DATASET ENTRIES:
★ ★ ★ ★ ★ ★ ★
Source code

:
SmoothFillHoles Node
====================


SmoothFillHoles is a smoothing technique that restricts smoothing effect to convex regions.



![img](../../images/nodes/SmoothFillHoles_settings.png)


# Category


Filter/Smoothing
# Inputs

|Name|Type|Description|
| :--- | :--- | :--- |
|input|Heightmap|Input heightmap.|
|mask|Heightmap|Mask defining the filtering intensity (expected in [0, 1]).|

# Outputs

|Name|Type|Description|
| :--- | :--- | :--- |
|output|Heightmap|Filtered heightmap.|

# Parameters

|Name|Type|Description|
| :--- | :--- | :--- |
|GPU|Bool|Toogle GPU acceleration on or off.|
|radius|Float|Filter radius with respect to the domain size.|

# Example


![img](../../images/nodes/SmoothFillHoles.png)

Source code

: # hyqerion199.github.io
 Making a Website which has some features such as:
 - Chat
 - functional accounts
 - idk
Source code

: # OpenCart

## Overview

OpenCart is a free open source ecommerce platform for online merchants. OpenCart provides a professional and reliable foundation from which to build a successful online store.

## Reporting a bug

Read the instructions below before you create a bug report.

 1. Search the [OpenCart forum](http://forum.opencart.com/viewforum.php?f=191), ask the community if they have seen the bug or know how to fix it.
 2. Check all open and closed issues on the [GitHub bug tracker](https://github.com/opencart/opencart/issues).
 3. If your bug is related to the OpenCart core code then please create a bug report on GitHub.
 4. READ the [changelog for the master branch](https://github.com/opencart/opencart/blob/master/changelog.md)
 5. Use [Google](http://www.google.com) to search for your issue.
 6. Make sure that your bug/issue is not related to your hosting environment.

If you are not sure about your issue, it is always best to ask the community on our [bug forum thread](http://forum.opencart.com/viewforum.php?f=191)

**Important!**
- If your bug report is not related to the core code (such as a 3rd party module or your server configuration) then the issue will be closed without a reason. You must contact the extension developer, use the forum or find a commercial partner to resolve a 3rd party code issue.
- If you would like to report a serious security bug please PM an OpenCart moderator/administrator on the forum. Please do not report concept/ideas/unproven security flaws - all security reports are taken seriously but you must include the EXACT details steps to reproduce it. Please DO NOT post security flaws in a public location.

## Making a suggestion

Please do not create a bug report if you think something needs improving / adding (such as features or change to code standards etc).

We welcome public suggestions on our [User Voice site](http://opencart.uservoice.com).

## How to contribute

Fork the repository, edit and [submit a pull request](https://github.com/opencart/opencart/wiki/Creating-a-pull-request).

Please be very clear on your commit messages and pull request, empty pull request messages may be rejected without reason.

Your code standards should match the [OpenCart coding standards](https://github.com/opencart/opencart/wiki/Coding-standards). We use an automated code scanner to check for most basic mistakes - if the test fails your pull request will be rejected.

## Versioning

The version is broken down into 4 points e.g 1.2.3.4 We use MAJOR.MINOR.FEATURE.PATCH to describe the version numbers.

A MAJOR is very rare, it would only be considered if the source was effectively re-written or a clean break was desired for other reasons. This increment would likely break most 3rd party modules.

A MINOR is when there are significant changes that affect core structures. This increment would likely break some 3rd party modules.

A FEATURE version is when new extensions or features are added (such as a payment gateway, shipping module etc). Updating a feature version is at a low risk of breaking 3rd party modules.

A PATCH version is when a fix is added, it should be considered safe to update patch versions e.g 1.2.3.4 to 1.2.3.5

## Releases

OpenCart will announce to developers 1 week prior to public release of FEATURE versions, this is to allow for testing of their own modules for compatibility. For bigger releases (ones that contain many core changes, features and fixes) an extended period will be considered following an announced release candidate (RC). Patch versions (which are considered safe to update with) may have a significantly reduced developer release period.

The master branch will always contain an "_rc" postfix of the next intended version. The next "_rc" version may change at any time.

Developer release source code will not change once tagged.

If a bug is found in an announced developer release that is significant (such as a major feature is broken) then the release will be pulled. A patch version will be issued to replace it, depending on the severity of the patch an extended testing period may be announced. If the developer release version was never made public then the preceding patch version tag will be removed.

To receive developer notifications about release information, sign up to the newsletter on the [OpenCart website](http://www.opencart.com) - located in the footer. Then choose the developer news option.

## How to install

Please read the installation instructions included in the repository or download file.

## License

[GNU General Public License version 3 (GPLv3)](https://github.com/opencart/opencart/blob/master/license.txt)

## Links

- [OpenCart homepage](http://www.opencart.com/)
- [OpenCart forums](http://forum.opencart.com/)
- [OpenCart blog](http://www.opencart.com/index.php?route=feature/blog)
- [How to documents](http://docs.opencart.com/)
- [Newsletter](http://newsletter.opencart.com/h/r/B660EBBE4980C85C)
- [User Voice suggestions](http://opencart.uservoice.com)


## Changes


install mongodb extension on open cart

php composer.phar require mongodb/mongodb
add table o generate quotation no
★ ★ ★ ★ ★ ★ ★
THE TASK: Print, from the entries above, the line with "Fork the repository, edit", the line with "A MINOR is when" and all lines between them, exactly and with nothing else.

RESULT OF THIS EXERCISE:
Fork the repository, edit and [submit a pull request](https://github.com/opencart/opencart/wiki/Creating-a-pull-request).

Please be very clear on your commit messages and pull request, empty pull request messages may be rejected without reason.

Your code standards should match the [OpenCart coding standards](https://github.com/opencart/opencart/wiki/Coding-standards). We use an automated code scanner to check for most basic mistakes - if the test fails your pull request will be rejected.

## Versioning

The version is broken down into 4 points e.g 1.2.3.4 We use MAJOR.MINOR.FEATURE.PATCH to describe the version numbers.

A MAJOR is very rare, it would only be considered if the source was effectively re-written or a clean break was desired for other reasons. This increment would likely break most 3rd party modules.

A MINOR is when there are significant changes that affect core structures. This increment would likely break some 3rd party modules.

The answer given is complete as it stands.